5月30日に、獨協大学法科大学院で講義をしてきました。
ホームロイヤー論という1年生向けの講義で、弁護士の様々な活動を身近に触れていただくために、14人の弁護士が別々のテーマで、それぞれの弁護士が取り組んでいる事件について話をするという内容のものです。
私が担当したのは、「労働問題」です。
法科大学院生向けの講義とはいっても、未修コース(主に法学部出身者ではない方が入るコース)の1年生向けですので、まだ、司法試験の科目の学習も十分に進んでいない方々ですので、理論的な問題というよりも、具体的にどのような事件に取り組んでいるかや、最近、流行り(流行っていてはいけないのですが…)のブラック企業についての話もさせていただきました。
そこで感じたことは、ワークルール(働くことについての基本的な決まり)教育の重要性です。法科大学院生は、法律問題に関心の高い学生が集まっていますが、それでも労働法については、なかなかフォローされない分野です。
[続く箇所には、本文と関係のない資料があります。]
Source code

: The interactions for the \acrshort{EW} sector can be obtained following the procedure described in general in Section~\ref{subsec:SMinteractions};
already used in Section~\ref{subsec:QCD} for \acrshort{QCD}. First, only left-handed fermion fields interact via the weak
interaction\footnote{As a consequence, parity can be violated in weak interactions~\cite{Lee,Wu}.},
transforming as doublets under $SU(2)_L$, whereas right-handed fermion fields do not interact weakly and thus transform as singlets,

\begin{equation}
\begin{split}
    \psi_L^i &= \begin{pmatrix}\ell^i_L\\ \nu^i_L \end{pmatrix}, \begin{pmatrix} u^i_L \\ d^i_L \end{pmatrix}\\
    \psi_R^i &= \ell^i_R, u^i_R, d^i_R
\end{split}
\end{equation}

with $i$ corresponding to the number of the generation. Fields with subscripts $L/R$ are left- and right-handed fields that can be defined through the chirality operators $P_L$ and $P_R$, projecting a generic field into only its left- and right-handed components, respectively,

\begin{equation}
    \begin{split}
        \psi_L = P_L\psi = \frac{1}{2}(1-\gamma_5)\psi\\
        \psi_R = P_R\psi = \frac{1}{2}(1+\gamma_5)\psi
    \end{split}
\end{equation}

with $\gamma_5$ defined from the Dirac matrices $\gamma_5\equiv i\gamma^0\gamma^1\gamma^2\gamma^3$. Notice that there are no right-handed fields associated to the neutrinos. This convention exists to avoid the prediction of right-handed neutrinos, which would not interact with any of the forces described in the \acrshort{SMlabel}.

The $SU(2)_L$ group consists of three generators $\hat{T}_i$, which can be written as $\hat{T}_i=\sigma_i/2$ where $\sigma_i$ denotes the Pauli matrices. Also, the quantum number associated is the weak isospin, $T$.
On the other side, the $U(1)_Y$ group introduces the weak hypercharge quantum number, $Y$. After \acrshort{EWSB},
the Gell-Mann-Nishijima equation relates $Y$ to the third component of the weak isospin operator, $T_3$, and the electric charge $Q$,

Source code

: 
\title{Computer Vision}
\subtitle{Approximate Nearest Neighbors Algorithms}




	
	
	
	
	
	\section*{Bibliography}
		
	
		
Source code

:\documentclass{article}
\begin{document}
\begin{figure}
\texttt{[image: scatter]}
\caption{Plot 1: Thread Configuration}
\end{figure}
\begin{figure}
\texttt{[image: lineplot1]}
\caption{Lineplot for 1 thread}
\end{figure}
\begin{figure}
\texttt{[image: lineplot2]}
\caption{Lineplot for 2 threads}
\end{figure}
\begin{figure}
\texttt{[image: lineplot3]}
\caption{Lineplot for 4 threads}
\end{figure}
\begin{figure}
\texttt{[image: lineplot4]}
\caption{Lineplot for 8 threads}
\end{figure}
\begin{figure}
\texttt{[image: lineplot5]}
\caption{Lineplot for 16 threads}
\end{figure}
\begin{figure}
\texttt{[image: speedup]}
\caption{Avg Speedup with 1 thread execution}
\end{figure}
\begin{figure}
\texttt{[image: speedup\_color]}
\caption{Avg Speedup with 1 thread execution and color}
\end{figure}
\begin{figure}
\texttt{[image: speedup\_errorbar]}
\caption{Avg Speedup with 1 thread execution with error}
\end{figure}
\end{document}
そうだとすれば、一般の方には、尚更分かりづらいと思います。
しかし、皆さんの多くは、会社に勤めて給料をもらって生活している訳ですから、ワークルールが分からないというのは、知らない間に自分の権利が制約されていて(例えば、正しく残業代がもらえずにただ働き等)、それに気づかないということになりかねません。
これを予防するためには、これから社会に出る高校生や大学生こそ、卒業する前に、働くにあたって基本的な事項(労働時間の規制、残業代についてのきまり、有給休暇の制度等)を学習しておくことが必要なんだと思います。
個人的には、ワークルールについての出張講義を、今後展開できるようにしたいなと考えています。